The task
Start at the top line and retype the data exactly through to the end.

Material shown

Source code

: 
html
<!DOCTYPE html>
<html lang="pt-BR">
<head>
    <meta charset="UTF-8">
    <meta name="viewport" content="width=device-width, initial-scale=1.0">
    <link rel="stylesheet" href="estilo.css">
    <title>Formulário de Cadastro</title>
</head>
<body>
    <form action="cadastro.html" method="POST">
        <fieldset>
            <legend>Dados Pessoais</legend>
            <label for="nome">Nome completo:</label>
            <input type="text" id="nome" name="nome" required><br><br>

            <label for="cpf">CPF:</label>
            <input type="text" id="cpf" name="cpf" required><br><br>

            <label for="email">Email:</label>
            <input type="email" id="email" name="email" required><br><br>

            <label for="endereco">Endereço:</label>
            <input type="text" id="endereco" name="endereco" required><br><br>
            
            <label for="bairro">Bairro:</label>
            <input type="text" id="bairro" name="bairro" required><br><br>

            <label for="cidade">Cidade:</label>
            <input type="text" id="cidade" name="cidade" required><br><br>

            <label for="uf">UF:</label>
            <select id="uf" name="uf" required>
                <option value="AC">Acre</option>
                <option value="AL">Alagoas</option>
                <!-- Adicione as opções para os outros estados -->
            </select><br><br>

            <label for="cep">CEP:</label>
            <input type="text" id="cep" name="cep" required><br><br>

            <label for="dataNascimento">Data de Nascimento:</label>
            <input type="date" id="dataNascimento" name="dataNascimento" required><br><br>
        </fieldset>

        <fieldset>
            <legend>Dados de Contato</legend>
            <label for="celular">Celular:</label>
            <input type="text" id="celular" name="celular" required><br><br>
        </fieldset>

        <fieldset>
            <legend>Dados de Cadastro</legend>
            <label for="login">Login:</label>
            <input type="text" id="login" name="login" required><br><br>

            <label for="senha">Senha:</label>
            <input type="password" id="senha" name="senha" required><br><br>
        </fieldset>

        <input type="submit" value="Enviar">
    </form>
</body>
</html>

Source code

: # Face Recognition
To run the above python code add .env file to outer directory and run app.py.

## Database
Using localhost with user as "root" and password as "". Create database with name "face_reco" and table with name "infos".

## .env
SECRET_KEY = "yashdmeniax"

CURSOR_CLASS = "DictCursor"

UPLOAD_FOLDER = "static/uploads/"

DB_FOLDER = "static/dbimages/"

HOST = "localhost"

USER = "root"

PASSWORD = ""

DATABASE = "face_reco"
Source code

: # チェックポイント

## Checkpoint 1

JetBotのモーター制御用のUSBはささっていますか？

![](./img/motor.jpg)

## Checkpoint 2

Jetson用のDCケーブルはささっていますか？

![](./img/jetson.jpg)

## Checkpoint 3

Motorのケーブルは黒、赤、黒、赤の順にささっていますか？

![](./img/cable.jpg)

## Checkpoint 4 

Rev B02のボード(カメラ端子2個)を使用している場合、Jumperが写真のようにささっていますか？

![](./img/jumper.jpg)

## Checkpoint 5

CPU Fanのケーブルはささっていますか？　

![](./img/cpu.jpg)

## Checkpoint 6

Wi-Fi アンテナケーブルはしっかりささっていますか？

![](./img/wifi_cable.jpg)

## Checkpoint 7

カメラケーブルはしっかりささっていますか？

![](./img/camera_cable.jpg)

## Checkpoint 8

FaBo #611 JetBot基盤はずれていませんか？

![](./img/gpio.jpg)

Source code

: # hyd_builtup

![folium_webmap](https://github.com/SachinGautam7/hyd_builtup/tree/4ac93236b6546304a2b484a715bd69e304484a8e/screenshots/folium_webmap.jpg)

Answer box
Source code

: 
html
<!DOCTYPE html>
<html lang="pt-BR">
<head>
    <meta charset="UTF-8">
    <meta name="viewport" content="width=device-width, initial-scale=1.0">
    <link rel="stylesheet" href="estilo.css">
    <title>Formulário de Cadastro</title>
</head>
<body>
    <form action="cadastro.html" method="POST">
        <fieldset>
            <legend>Dados Pessoais</legend>
            <label for="nome">Nome completo:</label>
            <input type="text" id="nome" name="nome" required><br><br>

            <label for="cpf">CPF:</label>
            <input type="text" id="cpf" name="cpf" required><br><br>

            <label for="email">Email:</label>
            <input type="email" id="email" name="email" required><br><br>

            <label for="endereco">Endereço:</label>
            <input type="text" id="endereco" name="endereco" required><br><br>
            
            <label for="bairro">Bairro:</label>
            <input type="text" id="bairro" name="bairro" required><br><br>

            <label for="cidade">Cidade:</label>
            <input type="text" id="cidade" name="cidade" required><br><br>

            <label for="uf">UF:</label>
            <select id="uf" name="uf" required>
                <option value="AC">Acre</option>
                <option value="AL">Alagoas</option>
                <!-- Adicione as opções para os outros estados -->
            </select><br><br>

            <label for="cep">CEP:</label>
            <input type="text" id="cep" name="cep" required><br><br>

            <label for="dataNascimento">Data de Nascimento:</label>
            <input type="date" id="dataNascimento" name="dataNascimento" required><br><br>
        </fieldset>

        <fieldset>
            <legend>Dados de Contato</legend>
            <label for="celular">Celular:</label>
            <input type="text" id="celular" name="celular" required><br><br>
        </fieldset>

        <fieldset>
            <legend>Dados de Cadastro</legend>
            <label for="login">Login:</label>
            <input type="text" id="login" name="login" required><br><br>

            <label for="senha">Senha:</label>
            <input type="password" id="senha" name="senha" required><br><br>
        </fieldset>

        <input type="submit" value="Enviar">
    </form>
</body>
</html>

Source code

: # Face Recognition
To run the above python code add .env file to outer directory and run app.py.

## Database
Using localhost with user as "root" and password as "". Create database with name "face_reco" and table with name "infos".

## .env
SECRET_KEY = "yashdmeniax"

CURSOR_CLASS = "DictCursor"

UPLOAD_FOLDER = "static/uploads/"

DB_FOLDER = "static/dbimages/"

HOST = "localhost"

USER = "root"

PASSWORD = ""

DATABASE = "face_reco"
Source code

: # チェックポイント

## Checkpoint 1

JetBotのモーター制御用のUSBはささっていますか？

![](./img/motor.jpg)

## Checkpoint 2

Jetson用のDCケーブルはささっていますか？

![](./img/jetson.jpg)

## Checkpoint 3

Motorのケーブルは黒、赤、黒、赤の順にささっていますか？

![](./img/cable.jpg)

## Checkpoint 4 

Rev B02のボード(カメラ端子2個)を使用している場合、Jumperが写真のようにささっていますか？

![](./img/jumper.jpg)

## Checkpoint 5

CPU Fanのケーブルはささっていますか？　

![](./img/cpu.jpg)

## Checkpoint 6

Wi-Fi アンテナケーブルはしっかりささっていますか？

![](./img/wifi_cable.jpg)

## Checkpoint 7

カメラケーブルはしっかりささっていますか？

![](./img/camera_cable.jpg)

## Checkpoint 8

FaBo #611 JetBot基盤はずれていませんか？

![](./img/gpio.jpg)

Source code

: # hyd_builtup

![folium_webmap](https://github.com/SachinGautam7/hyd_builtup/tree/4ac93236b6546304a2b484a715bd69e304484a8e/screenshots/folium_webmap.jpg)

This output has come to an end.